I'm hearing March 31st, 2016 at the ACC.

Believe some LA, Chicago, Toronto, NYC dates will be coming out soon.


----------



## GuitarsCanada

posted this morning


----------



## fretboard

Confirmed on his website now.


----------



## GuitarsCanada

David Gilmour 2015-2016 Tour Dates:
09/12 – Pula, HR @ Arena Pula
09/14 – Verona, IT @ Verona Arena
09/15 – Florence, IT @ Teatro Le Mulina
09/17 – Orange, FR @ Theatre Antique
09/19 – Oberhausen, DE @ König Pilsener Arena
09/23 – London, UK @ The Royal Albert Hall
09/24 – London, UK @ The Royal Albert Hall
09/25 – London, UK @ The Royal Albert Hall
03/24 – Los Angeles, CA @ Hollywood Bowl
03/31 – Toronto, ON @ Air Canada Centre
04/08 – Chicago, IL @ United Center
04/11 – New York, NY @ Madison Square Garden


----------



## jayoldschool

Really surprised there is no Montreal date. Sad, but not surprised, he is not playing the NAC in Ottawa.
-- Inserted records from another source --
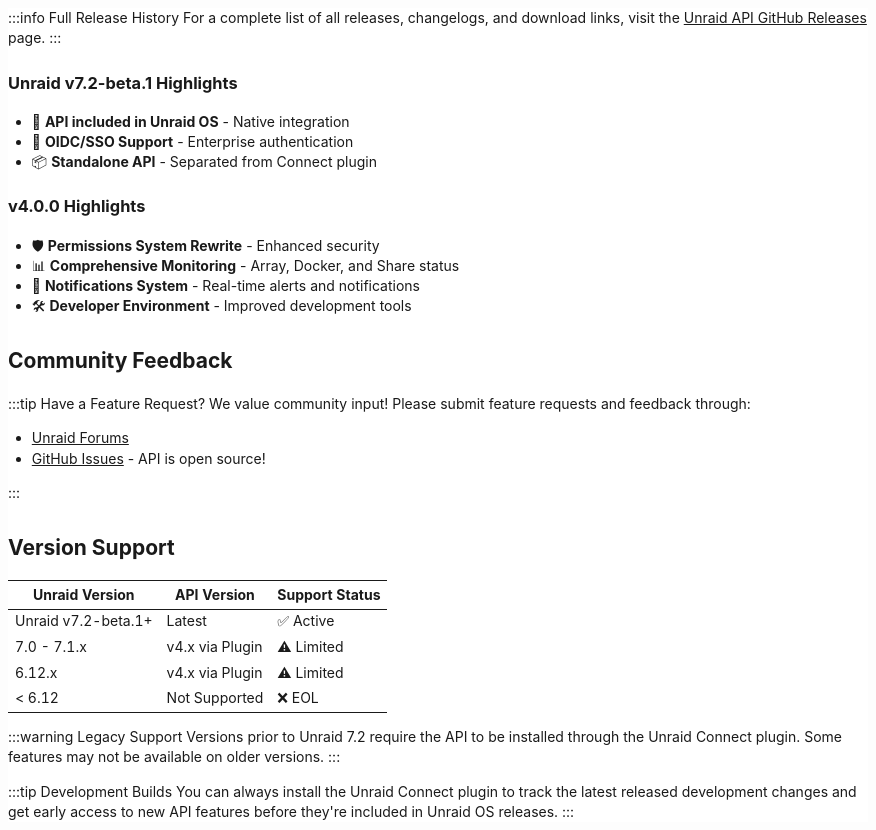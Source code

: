 :::info Full Release History
For a complete list of all releases, changelogs, and download links, visit the [Unraid API GitHub Releases](https://github.com/unraid/api/releases) page.
:::

### Unraid v7.2-beta.1 Highlights

- 🎉 **API included in Unraid OS** - Native integration
- 🔐 **OIDC/SSO Support** - Enterprise authentication
- 📦 **Standalone API** - Separated from Connect plugin

### v4.0.0 Highlights

- 🛡️ **Permissions System Rewrite** - Enhanced security
- 📊 **Comprehensive Monitoring** - Array, Docker, and Share status
- 🔔 **Notifications System** - Real-time alerts and notifications
- 🛠️ **Developer Environment** - Improved development tools

## Community Feedback

:::tip Have a Feature Request?
We value community input! Please submit feature requests and feedback through:

- [Unraid Forums](https://forums.unraid.net)
- [GitHub Issues](https://github.com/unraid/api/issues) - API is open source!

:::

## Version Support

| Unraid Version | API Version | Support Status |
|----------------|-------------|----------------|
| Unraid v7.2-beta.1+ | Latest | ✅ Active |
| 7.0 - 7.1.x | v4.x via Plugin | ⚠️ Limited |
| 6.12.x | v4.x via Plugin | ⚠️ Limited |
| < 6.12 | Not Supported | ❌ EOL |

:::warning Legacy Support
Versions prior to Unraid 7.2 require the API to be installed through the Unraid Connect plugin. Some features may not be available on older versions.
:::

:::tip Development Builds
You can always install the Unraid Connect plugin to track the latest released development changes and get early access to new API features before they're included in Unraid OS releases.
:::
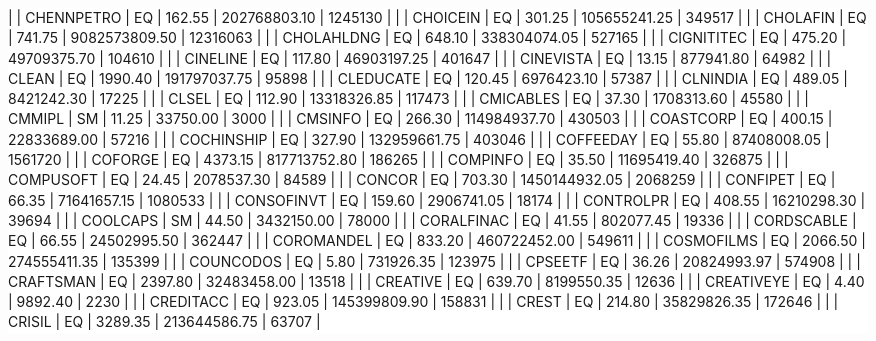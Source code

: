|  | CHENNPETRO | EQ | 162.55 | 202768803.10 | 1245130 |
|  | CHOICEIN | EQ | 301.25 | 105655241.25 | 349517 |
|  | CHOLAFIN | EQ | 741.75 | 9082573809.50 | 12316063 |
|  | CHOLAHLDNG | EQ | 648.10 | 338304074.05 | 527165 |
|  | CIGNITITEC | EQ | 475.20 | 49709375.70 | 104610 |
|  | CINELINE | EQ | 117.80 | 46903197.25 | 401647 |
|  | CINEVISTA | EQ | 13.15 | 877941.80 | 64982 |
|  | CLEAN | EQ | 1990.40 | 191797037.75 | 95898 |
|  | CLEDUCATE | EQ | 120.45 | 6976423.10 | 57387 |
|  | CLNINDIA | EQ | 489.05 | 8421242.30 | 17225 |
|  | CLSEL | EQ | 112.90 | 13318326.85 | 117473 |
|  | CMICABLES | EQ | 37.30 | 1708313.60 | 45580 |
|  | CMMIPL | SM | 11.25 | 33750.00 | 3000 |
|  | CMSINFO | EQ | 266.30 | 114984937.70 | 430503 |
|  | COASTCORP | EQ | 400.15 | 22833689.00 | 57216 |
|  | COCHINSHIP | EQ | 327.90 | 132959661.75 | 403046 |
|  | COFFEEDAY | EQ | 55.80 | 87408008.05 | 1561720 |
|  | COFORGE | EQ | 4373.15 | 817713752.80 | 186265 |
|  | COMPINFO | EQ | 35.50 | 11695419.40 | 326875 |
|  | COMPUSOFT | EQ | 24.45 | 2078537.30 | 84589 |
|  | CONCOR | EQ | 703.30 | 1450144932.05 | 2068259 |
|  | CONFIPET | EQ | 66.35 | 71641657.15 | 1080533 |
|  | CONSOFINVT | EQ | 159.60 | 2906741.05 | 18174 |
|  | CONTROLPR | EQ | 408.55 | 16210298.30 | 39694 |
|  | COOLCAPS | SM | 44.50 | 3432150.00 | 78000 |
|  | CORALFINAC | EQ | 41.55 | 802077.45 | 19336 |
|  | CORDSCABLE | EQ | 66.55 | 24502995.50 | 362447 |
|  | COROMANDEL | EQ | 833.20 | 460722452.00 | 549611 |
|  | COSMOFILMS | EQ | 2066.50 | 274555411.35 | 135399 |
|  | COUNCODOS | EQ | 5.80 | 731926.35 | 123975 |
|  | CPSEETF | EQ | 36.26 | 20824993.97 | 574908 |
|  | CRAFTSMAN | EQ | 2397.80 | 32483458.00 | 13518 |
|  | CREATIVE | EQ | 639.70 | 8199550.35 | 12636 |
|  | CREATIVEYE | EQ | 4.40 | 9892.40 | 2230 |
|  | CREDITACC | EQ | 923.05 | 145399809.90 | 158831 |
|  | CREST | EQ | 214.80 | 35829826.35 | 172646 |
|  | CRISIL | EQ | 3289.35 | 213644586.75 | 63707 |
Lots of room in the schedule for added North American dates, though. Hmm... buy Toronto tomorrow, or wait and see?


----------



## GuitarsCanada

[video=youtube;eHP7l0EaouM]https://www.youtube.com/watch?v=eHP7l0EaouM[/video]


----------



## greco

I am pumped!!! 

I started at 10:00 AM this morning to try to get tickets for my good friend (and GC member) hamstrung and myself. The first tickets offered were not that great so I took the chance and waited for better tickets. The next tickets were actually in a very decent location and I bought them.

This is the first time I have bought tickets through ticketmaster....not the best for one's blood pressure!!!...LOL

Anyone else get tickets? 

Cheers

Dave


----------



## pstratman

Got my tickets this morning........pumped!!!


Phil


----------



## bolero

I went to buy mine but they want > $500 for decent seats


nose bleeds are $120 each

F*** that


----------



## greco

bolero said:


> I went to buy mine but they want > $500 for decent seats
> 
> 
> nose bleeds are $120 each
> 
> F*** that


I paid $180.00 each for decent seats (IMO) 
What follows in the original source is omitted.